• _AIM OF THE EXERCISE_: Filter the entries, keeping every line with the string "Shell".

(Dataset excerpts)
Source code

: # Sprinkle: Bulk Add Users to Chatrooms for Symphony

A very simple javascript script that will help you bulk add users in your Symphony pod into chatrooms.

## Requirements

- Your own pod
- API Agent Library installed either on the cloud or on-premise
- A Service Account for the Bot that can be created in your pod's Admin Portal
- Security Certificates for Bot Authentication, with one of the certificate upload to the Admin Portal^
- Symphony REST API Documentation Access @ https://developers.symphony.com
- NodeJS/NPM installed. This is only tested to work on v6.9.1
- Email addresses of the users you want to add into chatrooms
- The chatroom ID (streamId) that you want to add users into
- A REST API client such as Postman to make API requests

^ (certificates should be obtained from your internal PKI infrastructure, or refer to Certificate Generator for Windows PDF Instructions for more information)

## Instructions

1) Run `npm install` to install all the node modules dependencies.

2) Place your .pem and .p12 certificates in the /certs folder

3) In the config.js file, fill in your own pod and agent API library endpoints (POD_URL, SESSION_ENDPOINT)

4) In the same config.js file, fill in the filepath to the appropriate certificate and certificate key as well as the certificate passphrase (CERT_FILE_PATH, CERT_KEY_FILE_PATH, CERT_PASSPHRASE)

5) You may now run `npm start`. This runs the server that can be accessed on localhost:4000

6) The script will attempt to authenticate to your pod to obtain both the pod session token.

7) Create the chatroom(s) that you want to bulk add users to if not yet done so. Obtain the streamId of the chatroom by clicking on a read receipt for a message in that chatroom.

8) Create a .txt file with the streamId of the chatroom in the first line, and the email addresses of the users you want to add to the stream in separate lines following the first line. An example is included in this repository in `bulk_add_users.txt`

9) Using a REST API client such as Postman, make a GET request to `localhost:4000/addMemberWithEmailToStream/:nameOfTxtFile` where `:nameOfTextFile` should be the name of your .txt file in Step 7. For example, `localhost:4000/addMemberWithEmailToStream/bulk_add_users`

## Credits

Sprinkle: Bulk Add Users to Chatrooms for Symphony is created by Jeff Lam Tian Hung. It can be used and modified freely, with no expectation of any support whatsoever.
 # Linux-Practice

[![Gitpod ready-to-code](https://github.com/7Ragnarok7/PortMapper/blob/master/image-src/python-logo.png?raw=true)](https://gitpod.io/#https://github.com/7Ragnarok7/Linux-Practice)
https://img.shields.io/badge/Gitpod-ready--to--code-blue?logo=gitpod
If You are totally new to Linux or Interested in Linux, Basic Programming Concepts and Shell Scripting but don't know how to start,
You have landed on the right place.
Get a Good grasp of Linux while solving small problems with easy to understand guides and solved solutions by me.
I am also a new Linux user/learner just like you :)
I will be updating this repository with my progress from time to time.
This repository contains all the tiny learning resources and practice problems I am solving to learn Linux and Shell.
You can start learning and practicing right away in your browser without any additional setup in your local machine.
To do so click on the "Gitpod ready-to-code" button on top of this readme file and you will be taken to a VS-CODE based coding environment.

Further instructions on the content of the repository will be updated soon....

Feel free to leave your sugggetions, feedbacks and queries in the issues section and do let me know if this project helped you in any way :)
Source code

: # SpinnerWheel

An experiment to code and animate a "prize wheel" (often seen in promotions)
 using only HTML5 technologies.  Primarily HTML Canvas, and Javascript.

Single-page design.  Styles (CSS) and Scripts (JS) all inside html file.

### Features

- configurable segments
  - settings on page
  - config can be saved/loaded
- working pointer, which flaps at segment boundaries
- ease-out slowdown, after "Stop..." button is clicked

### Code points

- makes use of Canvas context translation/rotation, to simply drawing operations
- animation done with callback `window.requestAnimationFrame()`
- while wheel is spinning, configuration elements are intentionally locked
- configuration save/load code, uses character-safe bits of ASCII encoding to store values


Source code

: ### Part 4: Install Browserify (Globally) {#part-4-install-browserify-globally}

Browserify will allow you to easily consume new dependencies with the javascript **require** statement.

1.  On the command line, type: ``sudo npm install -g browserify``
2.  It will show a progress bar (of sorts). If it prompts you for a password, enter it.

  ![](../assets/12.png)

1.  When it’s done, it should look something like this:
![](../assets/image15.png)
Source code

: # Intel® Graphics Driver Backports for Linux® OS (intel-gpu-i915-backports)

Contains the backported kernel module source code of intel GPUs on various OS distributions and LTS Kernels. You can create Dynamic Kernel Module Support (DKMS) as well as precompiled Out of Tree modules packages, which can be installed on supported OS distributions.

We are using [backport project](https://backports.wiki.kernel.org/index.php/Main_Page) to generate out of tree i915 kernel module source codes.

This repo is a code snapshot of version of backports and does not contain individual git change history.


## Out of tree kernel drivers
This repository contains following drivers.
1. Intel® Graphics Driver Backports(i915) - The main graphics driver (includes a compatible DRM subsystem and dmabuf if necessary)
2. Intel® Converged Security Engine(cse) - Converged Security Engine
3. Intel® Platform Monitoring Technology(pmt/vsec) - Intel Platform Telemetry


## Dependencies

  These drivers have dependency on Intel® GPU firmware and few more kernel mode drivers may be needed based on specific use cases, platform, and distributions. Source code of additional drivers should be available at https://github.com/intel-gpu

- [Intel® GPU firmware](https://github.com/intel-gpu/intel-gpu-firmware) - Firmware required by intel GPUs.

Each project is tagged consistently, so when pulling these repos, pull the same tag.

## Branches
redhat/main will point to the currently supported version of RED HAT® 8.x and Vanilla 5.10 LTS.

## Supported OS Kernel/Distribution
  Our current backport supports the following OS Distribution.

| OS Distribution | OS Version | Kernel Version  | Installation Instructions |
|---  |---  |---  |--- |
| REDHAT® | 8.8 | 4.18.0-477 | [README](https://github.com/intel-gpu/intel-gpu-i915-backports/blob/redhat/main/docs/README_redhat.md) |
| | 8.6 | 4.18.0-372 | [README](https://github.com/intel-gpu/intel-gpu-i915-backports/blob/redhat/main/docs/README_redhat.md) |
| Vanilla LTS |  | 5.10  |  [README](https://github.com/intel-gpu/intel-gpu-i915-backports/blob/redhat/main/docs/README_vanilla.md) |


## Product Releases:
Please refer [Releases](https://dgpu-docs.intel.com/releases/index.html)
...
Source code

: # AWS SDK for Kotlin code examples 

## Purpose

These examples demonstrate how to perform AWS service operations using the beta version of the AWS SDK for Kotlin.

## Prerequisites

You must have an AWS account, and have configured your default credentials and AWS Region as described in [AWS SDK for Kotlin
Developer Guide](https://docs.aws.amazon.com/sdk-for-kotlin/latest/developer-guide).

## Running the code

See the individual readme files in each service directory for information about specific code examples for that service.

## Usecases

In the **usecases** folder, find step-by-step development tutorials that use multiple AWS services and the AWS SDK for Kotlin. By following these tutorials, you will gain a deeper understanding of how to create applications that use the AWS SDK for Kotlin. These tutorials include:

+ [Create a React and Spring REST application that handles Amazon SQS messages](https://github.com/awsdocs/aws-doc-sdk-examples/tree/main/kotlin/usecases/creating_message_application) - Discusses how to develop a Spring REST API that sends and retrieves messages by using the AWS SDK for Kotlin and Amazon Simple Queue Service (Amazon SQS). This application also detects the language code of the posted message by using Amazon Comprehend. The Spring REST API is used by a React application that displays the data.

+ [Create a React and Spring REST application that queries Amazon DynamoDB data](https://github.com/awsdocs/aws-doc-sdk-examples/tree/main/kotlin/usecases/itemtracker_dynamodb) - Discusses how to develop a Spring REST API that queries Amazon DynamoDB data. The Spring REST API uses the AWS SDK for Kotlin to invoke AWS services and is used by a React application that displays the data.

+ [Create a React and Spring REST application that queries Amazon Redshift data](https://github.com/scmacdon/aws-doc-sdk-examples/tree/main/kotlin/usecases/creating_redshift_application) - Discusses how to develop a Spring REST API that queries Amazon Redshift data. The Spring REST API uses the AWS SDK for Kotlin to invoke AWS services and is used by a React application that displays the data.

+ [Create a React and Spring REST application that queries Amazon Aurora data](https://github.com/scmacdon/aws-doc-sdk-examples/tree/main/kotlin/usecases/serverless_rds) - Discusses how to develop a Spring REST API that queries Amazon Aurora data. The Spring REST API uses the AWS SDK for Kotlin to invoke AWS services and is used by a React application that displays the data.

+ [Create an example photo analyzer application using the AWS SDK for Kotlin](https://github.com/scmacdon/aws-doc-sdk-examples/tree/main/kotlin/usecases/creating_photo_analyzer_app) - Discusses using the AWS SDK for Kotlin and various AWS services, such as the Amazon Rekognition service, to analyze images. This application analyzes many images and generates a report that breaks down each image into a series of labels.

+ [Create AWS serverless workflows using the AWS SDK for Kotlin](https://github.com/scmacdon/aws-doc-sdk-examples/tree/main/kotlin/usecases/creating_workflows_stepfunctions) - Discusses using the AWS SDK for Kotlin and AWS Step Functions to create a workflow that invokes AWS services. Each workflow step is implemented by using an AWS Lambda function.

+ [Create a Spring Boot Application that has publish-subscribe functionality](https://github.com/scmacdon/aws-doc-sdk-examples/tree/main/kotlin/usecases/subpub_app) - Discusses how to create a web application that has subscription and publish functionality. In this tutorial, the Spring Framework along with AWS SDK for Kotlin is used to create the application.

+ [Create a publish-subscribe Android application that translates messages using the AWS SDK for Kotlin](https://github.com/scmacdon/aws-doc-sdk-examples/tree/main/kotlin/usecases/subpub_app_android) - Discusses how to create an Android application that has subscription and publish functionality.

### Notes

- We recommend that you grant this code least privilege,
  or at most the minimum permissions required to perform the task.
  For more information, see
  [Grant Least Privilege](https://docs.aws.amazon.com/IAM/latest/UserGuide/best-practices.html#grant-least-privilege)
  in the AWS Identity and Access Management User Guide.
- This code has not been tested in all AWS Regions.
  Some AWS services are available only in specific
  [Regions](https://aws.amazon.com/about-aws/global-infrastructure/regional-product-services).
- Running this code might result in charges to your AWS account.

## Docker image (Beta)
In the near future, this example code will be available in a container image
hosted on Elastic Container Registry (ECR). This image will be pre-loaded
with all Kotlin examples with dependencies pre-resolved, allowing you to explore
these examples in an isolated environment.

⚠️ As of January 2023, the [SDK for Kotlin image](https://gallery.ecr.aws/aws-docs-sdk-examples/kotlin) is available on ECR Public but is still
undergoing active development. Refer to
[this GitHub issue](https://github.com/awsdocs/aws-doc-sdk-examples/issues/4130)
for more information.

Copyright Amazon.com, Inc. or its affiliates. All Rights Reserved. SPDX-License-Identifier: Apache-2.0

• _RESPONSE TO THE TASK_:
If You are totally new to Linux or Interested in Linux, Basic Programming Concepts and Shell Scripting but don't know how to start,
This repository contains all the tiny learning resources and practice problems I am solving to learn Linux and Shell.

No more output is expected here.